2009年12月29日火曜日

サイドカー 後編

 私は何処にいる?此処は何処だ?

 井戸の後ろ、山道を登る入口から先は、兵隊が隊を組んで登る事はできません。この山の上に入隊して、後で解るのですがあの井戸の貴重な水は兵舎まで分隊ごとに運び上げ上げるのです。勿論、米、高粱米、労働力は私達新兵です。
 
 サイドカーの少尉は私を此の隊の曹長に引き継ぎを終え、私に言葉をかけてくれました。
「ここは、戦場。

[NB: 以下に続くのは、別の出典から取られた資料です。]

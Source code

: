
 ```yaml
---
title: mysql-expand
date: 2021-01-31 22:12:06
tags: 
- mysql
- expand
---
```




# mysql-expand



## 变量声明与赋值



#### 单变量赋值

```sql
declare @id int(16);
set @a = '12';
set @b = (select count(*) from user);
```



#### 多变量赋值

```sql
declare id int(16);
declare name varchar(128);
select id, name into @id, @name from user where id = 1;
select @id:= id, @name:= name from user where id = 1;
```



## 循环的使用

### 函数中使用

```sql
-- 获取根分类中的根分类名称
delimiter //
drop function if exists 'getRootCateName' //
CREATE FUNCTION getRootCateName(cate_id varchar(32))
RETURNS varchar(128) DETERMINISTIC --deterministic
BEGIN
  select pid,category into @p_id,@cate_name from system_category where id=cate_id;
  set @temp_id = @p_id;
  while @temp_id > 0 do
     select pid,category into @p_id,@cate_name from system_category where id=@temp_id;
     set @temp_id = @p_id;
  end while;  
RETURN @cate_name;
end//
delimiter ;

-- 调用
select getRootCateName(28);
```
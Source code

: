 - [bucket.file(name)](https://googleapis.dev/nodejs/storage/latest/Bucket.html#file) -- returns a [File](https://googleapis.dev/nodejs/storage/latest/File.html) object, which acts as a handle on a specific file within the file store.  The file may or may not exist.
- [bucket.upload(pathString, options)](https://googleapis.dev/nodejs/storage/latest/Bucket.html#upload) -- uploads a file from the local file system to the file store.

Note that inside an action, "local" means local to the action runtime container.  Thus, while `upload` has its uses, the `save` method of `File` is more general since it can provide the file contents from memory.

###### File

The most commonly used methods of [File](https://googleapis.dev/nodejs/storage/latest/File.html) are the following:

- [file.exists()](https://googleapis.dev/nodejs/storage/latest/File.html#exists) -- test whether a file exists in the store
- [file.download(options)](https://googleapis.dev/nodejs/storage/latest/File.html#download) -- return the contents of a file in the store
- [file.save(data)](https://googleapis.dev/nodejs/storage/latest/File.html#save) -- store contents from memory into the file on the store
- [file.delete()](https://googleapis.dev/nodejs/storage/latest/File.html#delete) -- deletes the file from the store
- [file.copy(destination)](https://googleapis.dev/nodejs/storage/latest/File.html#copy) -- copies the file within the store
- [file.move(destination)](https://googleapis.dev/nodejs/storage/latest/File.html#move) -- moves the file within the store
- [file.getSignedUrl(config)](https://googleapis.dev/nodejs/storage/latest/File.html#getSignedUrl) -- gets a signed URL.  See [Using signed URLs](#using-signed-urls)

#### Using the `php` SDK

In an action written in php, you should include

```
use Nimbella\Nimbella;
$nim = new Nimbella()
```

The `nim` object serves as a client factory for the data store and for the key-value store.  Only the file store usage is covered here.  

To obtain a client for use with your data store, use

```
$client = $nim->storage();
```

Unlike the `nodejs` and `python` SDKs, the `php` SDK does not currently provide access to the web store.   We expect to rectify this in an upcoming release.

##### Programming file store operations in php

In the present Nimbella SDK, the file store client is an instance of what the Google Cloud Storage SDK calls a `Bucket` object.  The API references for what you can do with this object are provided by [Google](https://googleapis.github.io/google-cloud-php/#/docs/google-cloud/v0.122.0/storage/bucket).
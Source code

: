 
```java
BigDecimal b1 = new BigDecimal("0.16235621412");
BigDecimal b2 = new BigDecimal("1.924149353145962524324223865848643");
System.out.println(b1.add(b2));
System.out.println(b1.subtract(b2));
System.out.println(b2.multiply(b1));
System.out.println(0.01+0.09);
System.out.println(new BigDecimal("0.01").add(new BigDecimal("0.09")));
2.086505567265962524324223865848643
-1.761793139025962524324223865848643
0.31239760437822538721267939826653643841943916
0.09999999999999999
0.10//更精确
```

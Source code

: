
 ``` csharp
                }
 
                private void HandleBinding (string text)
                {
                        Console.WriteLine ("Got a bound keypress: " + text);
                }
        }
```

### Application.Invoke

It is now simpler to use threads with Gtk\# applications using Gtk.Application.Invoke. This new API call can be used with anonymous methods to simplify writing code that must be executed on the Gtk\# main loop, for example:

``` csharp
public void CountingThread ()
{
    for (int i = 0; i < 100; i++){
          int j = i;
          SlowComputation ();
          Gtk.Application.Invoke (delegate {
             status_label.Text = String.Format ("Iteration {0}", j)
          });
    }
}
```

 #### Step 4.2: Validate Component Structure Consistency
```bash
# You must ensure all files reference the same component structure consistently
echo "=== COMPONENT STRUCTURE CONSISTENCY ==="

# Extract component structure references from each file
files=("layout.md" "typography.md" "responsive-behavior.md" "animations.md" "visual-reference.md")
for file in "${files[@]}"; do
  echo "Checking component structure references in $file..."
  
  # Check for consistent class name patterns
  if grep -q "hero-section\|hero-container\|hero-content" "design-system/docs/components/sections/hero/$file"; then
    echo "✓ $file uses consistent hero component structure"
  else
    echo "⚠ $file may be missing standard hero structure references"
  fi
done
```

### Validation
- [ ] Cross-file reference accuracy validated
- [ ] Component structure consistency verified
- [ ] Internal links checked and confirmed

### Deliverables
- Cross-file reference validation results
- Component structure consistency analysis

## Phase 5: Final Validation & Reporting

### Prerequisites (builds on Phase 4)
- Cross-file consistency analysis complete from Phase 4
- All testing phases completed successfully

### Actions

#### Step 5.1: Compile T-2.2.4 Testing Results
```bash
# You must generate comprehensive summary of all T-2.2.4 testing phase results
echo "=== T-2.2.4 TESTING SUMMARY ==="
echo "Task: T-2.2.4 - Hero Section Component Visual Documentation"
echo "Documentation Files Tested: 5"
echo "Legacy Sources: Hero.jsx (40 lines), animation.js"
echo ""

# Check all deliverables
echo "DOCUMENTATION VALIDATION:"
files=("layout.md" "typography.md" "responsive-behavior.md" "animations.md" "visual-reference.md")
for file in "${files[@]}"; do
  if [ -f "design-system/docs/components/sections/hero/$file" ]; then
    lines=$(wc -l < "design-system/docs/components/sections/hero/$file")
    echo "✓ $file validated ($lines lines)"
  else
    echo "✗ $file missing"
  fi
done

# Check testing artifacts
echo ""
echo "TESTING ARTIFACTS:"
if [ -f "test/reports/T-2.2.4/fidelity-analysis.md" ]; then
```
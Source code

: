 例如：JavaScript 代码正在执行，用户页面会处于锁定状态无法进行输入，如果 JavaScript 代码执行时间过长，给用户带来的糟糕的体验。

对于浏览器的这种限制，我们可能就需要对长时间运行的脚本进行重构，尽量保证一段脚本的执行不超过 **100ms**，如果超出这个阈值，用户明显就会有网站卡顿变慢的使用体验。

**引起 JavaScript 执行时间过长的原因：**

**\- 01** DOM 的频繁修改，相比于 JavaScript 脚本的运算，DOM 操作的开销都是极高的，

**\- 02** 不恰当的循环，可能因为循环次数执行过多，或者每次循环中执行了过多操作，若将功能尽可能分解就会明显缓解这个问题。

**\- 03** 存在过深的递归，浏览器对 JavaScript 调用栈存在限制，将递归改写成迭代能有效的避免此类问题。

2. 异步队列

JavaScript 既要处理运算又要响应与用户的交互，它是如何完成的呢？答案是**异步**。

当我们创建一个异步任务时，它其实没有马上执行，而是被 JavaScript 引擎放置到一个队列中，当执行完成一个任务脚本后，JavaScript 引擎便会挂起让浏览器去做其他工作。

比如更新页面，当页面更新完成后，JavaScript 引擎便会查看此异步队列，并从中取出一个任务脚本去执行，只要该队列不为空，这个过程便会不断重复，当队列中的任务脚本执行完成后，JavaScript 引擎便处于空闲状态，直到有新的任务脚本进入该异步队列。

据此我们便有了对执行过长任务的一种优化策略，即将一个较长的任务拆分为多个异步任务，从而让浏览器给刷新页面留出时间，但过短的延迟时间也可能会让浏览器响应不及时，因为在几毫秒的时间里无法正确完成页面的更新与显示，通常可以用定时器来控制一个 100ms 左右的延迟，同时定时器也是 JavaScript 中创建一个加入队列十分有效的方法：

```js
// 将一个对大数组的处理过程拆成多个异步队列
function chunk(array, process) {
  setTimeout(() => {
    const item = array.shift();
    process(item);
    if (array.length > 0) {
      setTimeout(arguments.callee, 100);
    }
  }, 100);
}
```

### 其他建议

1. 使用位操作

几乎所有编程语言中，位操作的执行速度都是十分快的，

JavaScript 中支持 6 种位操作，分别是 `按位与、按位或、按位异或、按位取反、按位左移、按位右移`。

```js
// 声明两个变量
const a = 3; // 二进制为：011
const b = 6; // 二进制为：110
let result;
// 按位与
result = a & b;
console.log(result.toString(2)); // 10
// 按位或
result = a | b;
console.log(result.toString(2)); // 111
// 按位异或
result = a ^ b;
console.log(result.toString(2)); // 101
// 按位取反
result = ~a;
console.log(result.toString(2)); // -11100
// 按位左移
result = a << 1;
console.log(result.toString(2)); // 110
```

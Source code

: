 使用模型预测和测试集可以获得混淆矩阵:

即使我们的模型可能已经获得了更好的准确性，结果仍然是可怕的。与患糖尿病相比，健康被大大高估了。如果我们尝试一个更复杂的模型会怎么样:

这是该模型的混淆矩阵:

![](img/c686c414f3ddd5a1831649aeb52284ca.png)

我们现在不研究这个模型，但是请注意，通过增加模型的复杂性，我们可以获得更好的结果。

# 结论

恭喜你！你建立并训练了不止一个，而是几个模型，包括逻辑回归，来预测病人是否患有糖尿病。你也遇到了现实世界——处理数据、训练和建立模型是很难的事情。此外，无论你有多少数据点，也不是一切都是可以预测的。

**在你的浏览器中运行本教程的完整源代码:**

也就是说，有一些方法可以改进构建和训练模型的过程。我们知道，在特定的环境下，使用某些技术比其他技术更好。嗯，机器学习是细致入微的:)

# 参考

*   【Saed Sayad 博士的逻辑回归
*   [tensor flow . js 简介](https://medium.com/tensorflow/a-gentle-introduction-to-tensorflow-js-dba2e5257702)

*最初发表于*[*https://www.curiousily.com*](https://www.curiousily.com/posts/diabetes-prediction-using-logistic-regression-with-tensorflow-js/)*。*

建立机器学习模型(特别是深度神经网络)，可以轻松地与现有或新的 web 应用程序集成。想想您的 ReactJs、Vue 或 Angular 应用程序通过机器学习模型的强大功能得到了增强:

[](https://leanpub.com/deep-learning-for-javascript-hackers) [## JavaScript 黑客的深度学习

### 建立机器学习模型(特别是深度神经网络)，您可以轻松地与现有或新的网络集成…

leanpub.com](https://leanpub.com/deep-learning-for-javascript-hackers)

空襲警報が鳴れば、敵機と戦うのはお前達だ。敵もここを目標に来る。ここは高射砲陣地だ。ここを逃げれば軍法会議。死ねば、戦士として扱われる。」
 少尉は踝を返して戻ります。私は未だ地方人の姿のまま曹長の指示を待ちます。
「おい、お前。お前だ。」
私のこと?そう、まだ名前も階級もない私です。
 
 兵舎の中へ呼び込まれ、上等兵、多分、新兵教育係に引き継ぎされました。先ず、今なら、衣料管理センターと言うのでしょう。そこで官服を与えられます。軍服、下着、軍袴、編上靴、ゲートルなど。軍帽はなく戦闘帽でした。
 
 階級は二等兵なので星マークもありません。これから内務班の兵舎まで引率されるのですが、外は暗く空には星、奇妙なことに行く先と反対の方角に寺らしきものが見えるのです。上等兵はためらいもなく説明してくれます。
「あれはS寺だ。由緒ある寺で、この山の上はあの寺の持ち物さ。軍が間借りしているようなものさ。」
「敵械は、此の横浜から東京湾に向けて侵入する。この山は敵機を仰撃する位置にある場所なのさ。」
ここは横浜!?
「違う!鶴見だ!」
この日が 私の人生に足に入れた第一歩になるとは!  
 
 初めて姿を見せるアメリカB29の姿、空襲警報です!練兵場で軍歌行進の輪を作っていた隊も各自解散、持ち場に走り込みます。
「退避!退避だ!」
 何処からとなく声が飛びます。
「防空豪だ!」
私も目に付いた豪の中に飛び込みます。B29からの焼夷弾の破裂する音だけでは有りません。海上すれすれに侵入してきたグラマン戦闘機の銃撃の音、不思議なことに我が方の高射砲の音も、迎え撃つ銃の音も沈黙したまま。
 
 私はこの戦場の様子を描写する目的ではありません。唯、解って欲しい事は、日本の高射砲では数千メートル以上は弾は届かず、飛行機というもは何時も上空から飛来するものと、下に砲を構える準備を怠っていたのですね。B29は成層圏を飛来して来るのです。 
 
 軍の打つ手は日本の戦闘機で自爆体当たりだけです。空襲警報解除で、被害報告があります。死者の出たのは何と私の一つ前の豪に入った兵隊達です。間一髪で逃れた私の運はこれだけではありませんでした。私の赤紙遅配なのですよ。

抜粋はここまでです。